■ **Task objective**: Every entry that follows should be reproduced exactly.

■ **Material provided**:
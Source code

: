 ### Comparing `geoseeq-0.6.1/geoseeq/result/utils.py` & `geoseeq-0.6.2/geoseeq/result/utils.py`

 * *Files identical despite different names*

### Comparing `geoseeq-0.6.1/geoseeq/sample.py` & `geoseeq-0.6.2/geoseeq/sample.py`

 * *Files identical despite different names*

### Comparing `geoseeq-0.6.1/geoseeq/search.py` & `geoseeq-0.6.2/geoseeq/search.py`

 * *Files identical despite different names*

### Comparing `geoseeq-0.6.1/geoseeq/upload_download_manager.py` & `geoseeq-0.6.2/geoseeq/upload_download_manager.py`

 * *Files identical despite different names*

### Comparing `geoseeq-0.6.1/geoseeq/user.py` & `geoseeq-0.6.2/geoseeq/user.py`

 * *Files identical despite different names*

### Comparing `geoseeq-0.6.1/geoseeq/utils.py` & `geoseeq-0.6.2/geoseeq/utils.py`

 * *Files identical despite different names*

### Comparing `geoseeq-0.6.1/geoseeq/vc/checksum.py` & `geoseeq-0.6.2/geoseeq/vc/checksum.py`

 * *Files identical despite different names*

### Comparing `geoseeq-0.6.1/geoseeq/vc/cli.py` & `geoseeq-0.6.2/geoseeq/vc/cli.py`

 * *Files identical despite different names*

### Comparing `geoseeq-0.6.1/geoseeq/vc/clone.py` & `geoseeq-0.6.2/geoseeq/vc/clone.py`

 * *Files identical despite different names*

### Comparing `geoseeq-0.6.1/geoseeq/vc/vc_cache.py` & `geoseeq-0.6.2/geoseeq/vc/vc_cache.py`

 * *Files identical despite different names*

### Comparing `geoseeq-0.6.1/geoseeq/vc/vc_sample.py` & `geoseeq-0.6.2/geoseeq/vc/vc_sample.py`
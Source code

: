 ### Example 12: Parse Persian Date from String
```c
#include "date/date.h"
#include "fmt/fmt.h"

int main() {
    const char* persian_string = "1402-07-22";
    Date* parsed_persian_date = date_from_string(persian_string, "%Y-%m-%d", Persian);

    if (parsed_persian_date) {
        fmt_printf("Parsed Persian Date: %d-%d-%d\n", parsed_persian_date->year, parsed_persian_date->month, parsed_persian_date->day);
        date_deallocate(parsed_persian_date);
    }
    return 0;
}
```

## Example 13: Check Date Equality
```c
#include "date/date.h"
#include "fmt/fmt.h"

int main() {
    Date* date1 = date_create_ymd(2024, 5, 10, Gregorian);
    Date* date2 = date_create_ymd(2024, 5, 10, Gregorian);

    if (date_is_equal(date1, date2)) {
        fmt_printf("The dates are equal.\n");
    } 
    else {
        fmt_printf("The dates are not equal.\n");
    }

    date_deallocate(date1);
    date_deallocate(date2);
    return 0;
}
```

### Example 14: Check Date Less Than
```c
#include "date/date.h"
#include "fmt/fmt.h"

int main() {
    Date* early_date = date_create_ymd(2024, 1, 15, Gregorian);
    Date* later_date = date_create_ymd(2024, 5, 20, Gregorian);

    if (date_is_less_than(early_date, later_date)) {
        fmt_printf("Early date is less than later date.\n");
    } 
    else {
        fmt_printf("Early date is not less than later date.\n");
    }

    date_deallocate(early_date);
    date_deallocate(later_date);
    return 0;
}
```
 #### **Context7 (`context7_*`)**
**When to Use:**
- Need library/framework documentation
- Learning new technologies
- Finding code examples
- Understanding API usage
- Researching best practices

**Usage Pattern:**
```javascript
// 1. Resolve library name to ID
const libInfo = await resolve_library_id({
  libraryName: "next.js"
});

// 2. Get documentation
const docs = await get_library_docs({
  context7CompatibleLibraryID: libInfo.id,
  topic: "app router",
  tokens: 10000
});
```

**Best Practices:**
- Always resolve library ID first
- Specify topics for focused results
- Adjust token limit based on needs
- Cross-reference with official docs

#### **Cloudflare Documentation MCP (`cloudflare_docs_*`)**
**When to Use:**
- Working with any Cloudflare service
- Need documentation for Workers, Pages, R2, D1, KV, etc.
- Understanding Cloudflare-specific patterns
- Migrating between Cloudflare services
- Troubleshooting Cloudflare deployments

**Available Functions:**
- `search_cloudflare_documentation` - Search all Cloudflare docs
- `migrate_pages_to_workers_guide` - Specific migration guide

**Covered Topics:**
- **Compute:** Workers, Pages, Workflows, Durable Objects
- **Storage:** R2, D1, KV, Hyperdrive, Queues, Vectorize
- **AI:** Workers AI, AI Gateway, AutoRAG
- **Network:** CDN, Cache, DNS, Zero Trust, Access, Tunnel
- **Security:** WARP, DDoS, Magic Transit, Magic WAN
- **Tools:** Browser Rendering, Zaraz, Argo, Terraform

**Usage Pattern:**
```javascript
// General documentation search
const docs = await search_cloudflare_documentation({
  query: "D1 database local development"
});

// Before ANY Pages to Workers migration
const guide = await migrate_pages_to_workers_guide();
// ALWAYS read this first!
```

■ **Exercise response**:
Source code

: ### Comparing `geoseeq-0.6.1/geoseeq/result/utils.py` & `geoseeq-0.6.2/geoseeq/result/utils.py`

 * *Files identical despite different names*

### Comparing `geoseeq-0.6.1/geoseeq/sample.py` & `geoseeq-0.6.2/geoseeq/sample.py`

 * *Files identical despite different names*

### Comparing `geoseeq-0.6.1/geoseeq/search.py` & `geoseeq-0.6.2/geoseeq/search.py`

 * *Files identical despite different names*

### Comparing `geoseeq-0.6.1/geoseeq/upload_download_manager.py` & `geoseeq-0.6.2/geoseeq/upload_download_manager.py`

 * *Files identical despite different names*

### Comparing `geoseeq-0.6.1/geoseeq/user.py` & `geoseeq-0.6.2/geoseeq/user.py`

 * *Files identical despite different names*

### Comparing `geoseeq-0.6.1/geoseeq/utils.py` & `geoseeq-0.6.2/geoseeq/utils.py`

 * *Files identical despite different names*

### Comparing `geoseeq-0.6.1/geoseeq/vc/checksum.py` & `geoseeq-0.6.2/geoseeq/vc/checksum.py`

 * *Files identical despite different names*

### Comparing `geoseeq-0.6.1/geoseeq/vc/cli.py` & `geoseeq-0.6.2/geoseeq/vc/cli.py`

 * *Files identical despite different names*

### Comparing `geoseeq-0.6.1/geoseeq/vc/clone.py` & `geoseeq-0.6.2/geoseeq/vc/clone.py`

 * *Files identical despite different names*

### Comparing `geoseeq-0.6.1/geoseeq/vc/vc_cache.py` & `geoseeq-0.6.2/geoseeq/vc/vc_cache.py`

 * *Files identical despite different names*

### Comparing `geoseeq-0.6.1/geoseeq/vc/vc_sample.py` & `geoseeq-0.6.2/geoseeq/vc/vc_sample.py`
Source code

: ### Example 12: Parse Persian Date from String
```c
#include "date/date.h"
#include "fmt/fmt.h"

int main() {
    const char* persian_string = "1402-07-22";
    Date* parsed_persian_date = date_from_string(persian_string, "%Y-%m-%d", Persian);

    if (parsed_persian_date) {
        fmt_printf("Parsed Persian Date: %d-%d-%d\n", parsed_persian_date->year, parsed_persian_date->month, parsed_persian_date->day);
        date_deallocate(parsed_persian_date);
    }
    return 0;
}
```

## Example 13: Check Date Equality
```c
#include "date/date.h"
#include "fmt/fmt.h"

int main() {
    Date* date1 = date_create_ymd(2024, 5, 10, Gregorian);
    Date* date2 = date_create_ymd(2024, 5, 10, Gregorian);

    if (date_is_equal(date1, date2)) {
        fmt_printf("The dates are equal.\n");
    } 
    else {
        fmt_printf("The dates are not equal.\n");
    }

    date_deallocate(date1);
    date_deallocate(date2);
    return 0;
}
```

### Example 14: Check Date Less Than
```c
#include "date/date.h"
#include "fmt/fmt.h"

int main() {
    Date* early_date = date_create_ymd(2024, 1, 15, Gregorian);
    Date* later_date = date_create_ymd(2024, 5, 20, Gregorian);

    if (date_is_less_than(early_date, later_date)) {
        fmt_printf("Early date is less than later date.\n");
    } 
    else {
        fmt_printf("Early date is not less than later date.\n");
    }

    date_deallocate(early_date);
    date_deallocate(later_date);
    return 0;
}
```
 #### **Context7 (`context7_*`)**
**When to Use:**
- Need library/framework documentation
- Learning new technologies
- Finding code examples
- Understanding API usage
- Researching best practices

**Usage Pattern:**
```javascript
// 1. Resolve library name to ID
const libInfo = await resolve_library_id({
  libraryName: "next.js"
});

// 2. Get documentation
const docs = await get_library_docs({
  context7CompatibleLibraryID: libInfo.id,
  topic: "app router",
  tokens: 10000
});
```

**Best Practices:**
- Always resolve library ID first
- Specify topics for focused results
- Adjust token limit based on needs
- Cross-reference with official docs

#### **Cloudflare Documentation MCP (`cloudflare_docs_*`)**
**When to Use:**
- Working with any Cloudflare service
- Need documentation for Workers, Pages, R2, D1, KV, etc.
- Understanding Cloudflare-specific patterns
- Migrating between Cloudflare services
- Troubleshooting Cloudflare deployments

**Available Functions:**
- `search_cloudflare_documentation` - Search all Cloudflare docs
- `migrate_pages_to_workers_guide` - Specific migration guide

**Covered Topics:**
- **Compute:** Workers, Pages, Workflows, Durable Objects
- **Storage:** R2, D1, KV, Hyperdrive, Queues, Vectorize
- **AI:** Workers AI, AI Gateway, AutoRAG
- **Network:** CDN, Cache, DNS, Zero Trust, Access, Tunnel
- **Security:** WARP, DDoS, Magic Transit, Magic WAN
- **Tools:** Browser Rendering, Zaraz, Argo, Terraform

**Usage Pattern:**
```javascript
// General documentation search
const docs = await search_cloudflare_documentation({
  query: "D1 database local development"
});

// Before ANY Pages to Workers migration
const guide = await migrate_pages_to_workers_guide();
// ALWAYS read this first!
```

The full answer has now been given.